And I know I didn’t do an HNT yesterday; would you if you were still hugging the toilet? I’ll have a double shot next week, to make up for this week.

April 18, 2006

Savannah

Filed under: Family, Pets

"Where are we going?" asks LittleOne.

My reply is simple, informing with out too much detail, "We are going to the store, then over to Mandy’s, then back here."

"Why are we going to Mandy’s?" She is not only curious, but confused; we have never gone together to Mandy’s place.

"Mandy has a new puppy; we’re going to go and play with her for awhile," a simple half-truth.

"Ok, so why do we have to go to the store?" Normally she enjoys shopping, even grocery shopping, but can she be blamed for wanting to skip the store for a pup?

"Well, the new puppy doesn’t have anything to play with. We’re going to pick her up some toys." Her eyes light up at that. She is like me, she enjoys to give presents, especially to benefit a baby. "I also thought we could get her a blankie, think you could help me find one?" There is no response needed other than a tug at my arm and a fumble for the keys to my car from the keyrack. She is only seven and it’s adorable to see her reach so hard for something so high.

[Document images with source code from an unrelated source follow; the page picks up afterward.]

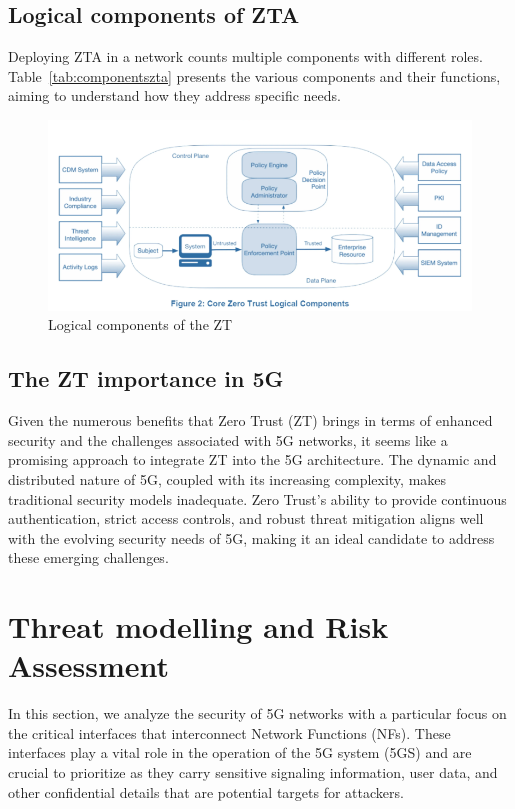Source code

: \documentclass{report}
\begin{document}
\subsection{Logical components of ZTA}
Deploying ZTA in a network counts multiple components with different roles. Table~\ref{tab:componentszta} presents the various components and their functions, aiming to understand how they address specific needs.
\begin{figure}[H]
    \centering
    \includegraphics[width=0.65\linewidth]{figures/ZT components.png}
    \caption{Logical components of the ZT\cite{stafford2020zero}}
    \label{fig:enter-label}
\end{figure}

\subsection{The ZT importance in 5G}
Given the numerous benefits that Zero Trust (ZT) brings in terms of enhanced security and the challenges associated with 5G networks, it seems like a promising approach to integrate ZT into the 5G architecture. The dynamic and distributed nature of 5G, coupled with its increasing complexity, makes traditional security models inadequate. Zero Trust's ability to provide continuous authentication, strict access controls, and robust threat mitigation aligns well with the evolving security needs of 5G, making it an ideal candidate to address these emerging challenges.




\section{Threat modelling and Risk Assessment}
In this section, we analyze the security of 5G networks with a particular focus on the critical interfaces that interconnect Network Functions (NFs). These interfaces play a vital role in the operation of the 5G system (5GS) and are crucial to prioritize as they carry sensitive signaling information, user data, and other confidential details that are potential targets for attackers.
\end{document}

The General Dollar is the only stop needed; Cheap but reliable toys, though these are more for older dogs. LittleOne becomes attached to a rubber squeaky stick, and I hold onto a "value pack" that includes a rope, a ball, and another squeaky toy, all for only two dollars. I hold out two blankets, a dark blue and a sage green, and her opinion is the green. That’s my girl.

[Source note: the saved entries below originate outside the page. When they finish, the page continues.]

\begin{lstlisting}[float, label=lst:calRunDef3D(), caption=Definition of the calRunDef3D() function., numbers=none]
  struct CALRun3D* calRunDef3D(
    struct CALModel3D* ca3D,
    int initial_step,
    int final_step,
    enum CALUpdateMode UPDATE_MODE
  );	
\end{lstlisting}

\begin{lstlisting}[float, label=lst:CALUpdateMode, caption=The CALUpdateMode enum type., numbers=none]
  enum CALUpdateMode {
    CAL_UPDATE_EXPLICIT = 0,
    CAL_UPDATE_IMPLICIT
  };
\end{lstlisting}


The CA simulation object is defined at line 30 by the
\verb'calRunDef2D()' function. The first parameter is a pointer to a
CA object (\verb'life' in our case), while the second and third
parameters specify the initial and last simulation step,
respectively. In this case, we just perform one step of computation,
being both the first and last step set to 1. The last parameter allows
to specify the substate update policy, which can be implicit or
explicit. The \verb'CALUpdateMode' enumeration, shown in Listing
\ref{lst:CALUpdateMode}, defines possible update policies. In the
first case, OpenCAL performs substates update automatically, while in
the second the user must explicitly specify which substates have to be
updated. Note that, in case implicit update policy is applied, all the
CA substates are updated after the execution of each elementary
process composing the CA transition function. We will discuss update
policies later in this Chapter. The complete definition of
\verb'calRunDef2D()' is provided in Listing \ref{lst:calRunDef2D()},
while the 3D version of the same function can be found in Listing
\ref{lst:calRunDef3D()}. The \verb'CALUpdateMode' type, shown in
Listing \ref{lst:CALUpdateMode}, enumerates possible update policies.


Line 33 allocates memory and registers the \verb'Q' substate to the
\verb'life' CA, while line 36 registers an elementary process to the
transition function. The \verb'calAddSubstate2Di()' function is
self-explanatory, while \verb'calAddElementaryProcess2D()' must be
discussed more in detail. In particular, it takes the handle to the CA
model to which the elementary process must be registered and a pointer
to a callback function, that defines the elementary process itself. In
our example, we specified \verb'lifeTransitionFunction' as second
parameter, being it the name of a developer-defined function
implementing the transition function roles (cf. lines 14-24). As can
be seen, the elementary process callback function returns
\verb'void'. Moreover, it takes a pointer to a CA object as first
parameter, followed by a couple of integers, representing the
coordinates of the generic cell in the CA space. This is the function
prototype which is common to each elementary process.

The drive to Mandy’s is full of discussion about sunburns and what transpired over Easter weekend. LittleOne and the rest of the family went to the lake and all came back bright red.

"Is this Mandy’s place?" A look of disgust crosses her small face. "There’s a dumpster next to us!"

Laughing, I point out, "It’s a small apartment complex, babe, see? That’s her place, up there," I say pointing to the middle of three apartments on the second floor, "Number 13. You got the blankie?" A small ‘yes’ is thrown over her shoulder as she marches up the steps in front of me.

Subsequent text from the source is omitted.